▸ TRY IT: Your answer should consist only of the records, copied exactly, with the images removed.

____ INFORMATION PROVIDED

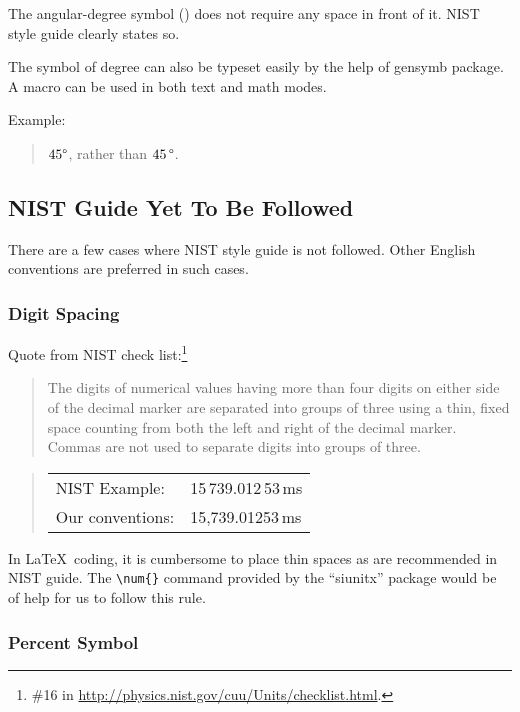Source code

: The angular-degree symbol (\degree) does not require any space in front
of it. NIST style guide clearly states so.

The symbol of degree can also be typeset easily by the help of gensymb
package.
A macro \qco{\\degree} can be used in both text and math modes.

Example:

\begin{quote}
  $45\degree$, rather than $45\,\degree$.
\end{quote}

\subsection{NIST Guide Yet To Be Followed}
\label{sec:app:styleguide:NIST Guides Yet To Be Followed}

There are a few cases where NIST style guide is not followed.
Other English conventions are preferred in such cases.

\subsubsection{Digit Spacing}
\label{sec:app:styleguide:Digit Spacing}

Quote from NIST check list:\footnote{
  \#16 in \url{http://physics.nist.gov/cuu/Units/checklist.html}.
}

\begin{quote}
  The digits of numerical values having more than four digits on either
  side of the decimal marker are separated into groups of three using
  a thin, fixed space counting from both the left and right of the decimal
  marker. Commas are not used to separate digits into groups of three.
\end{quote}

\begin{quote}
\begin{tabular}{ll}
  NIST Example:& 15\,739.012\,53\,ms\\
  Our conventions:& 15,739.01253\,ms\\
\end{tabular}
\end{quote}

In \LaTeX\ coding, it is cumbersome to place thin spaces as are recommended
in NIST guide. The \verb|\num{}| command provided by the ``siunitx''
package would be of help for us to follow this rule.

\subsubsection{Percent Symbol}
\label{sec:app:styleguide:Percent Symbol}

________

▸ RESULT OF THE EXERCISE:
Source code

: The angular-degree symbol (\degree) does not require any space in front
of it. NIST style guide clearly states so.

The symbol of degree can also be typeset easily by the help of gensymb
package.
A macro \qco{\\degree} can be used in both text and math modes.

Example:

\begin{quote}
  $45\degree$, rather than $45\,\degree$.
\end{quote}

\subsection{NIST Guide Yet To Be Followed}
\label{sec:app:styleguide:NIST Guides Yet To Be Followed}

There are a few cases where NIST style guide is not followed.
Other English conventions are preferred in such cases.

\subsubsection{Digit Spacing}
\label{sec:app:styleguide:Digit Spacing}

Quote from NIST check list:\footnote{
  \#16 in \url{http://physics.nist.gov/cuu/Units/checklist.html}.
}

\begin{quote}
  The digits of numerical values having more than four digits on either
  side of the decimal marker are separated into groups of three using
  a thin, fixed space counting from both the left and right of the decimal
  marker. Commas are not used to separate digits into groups of three.
\end{quote}

\begin{quote}
\begin{tabular}{ll}
  NIST Example:& 15\,739.012\,53\,ms\\
  Our conventions:& 15,739.01253\,ms\\
\end{tabular}
\end{quote}

In \LaTeX\ coding, it is cumbersome to place thin spaces as are recommended
in NIST guide. The \verb|\num{}| command provided by the ``siunitx''
package would be of help for us to follow this rule.

\subsubsection{Percent Symbol}
\label{sec:app:styleguide:Percent Symbol}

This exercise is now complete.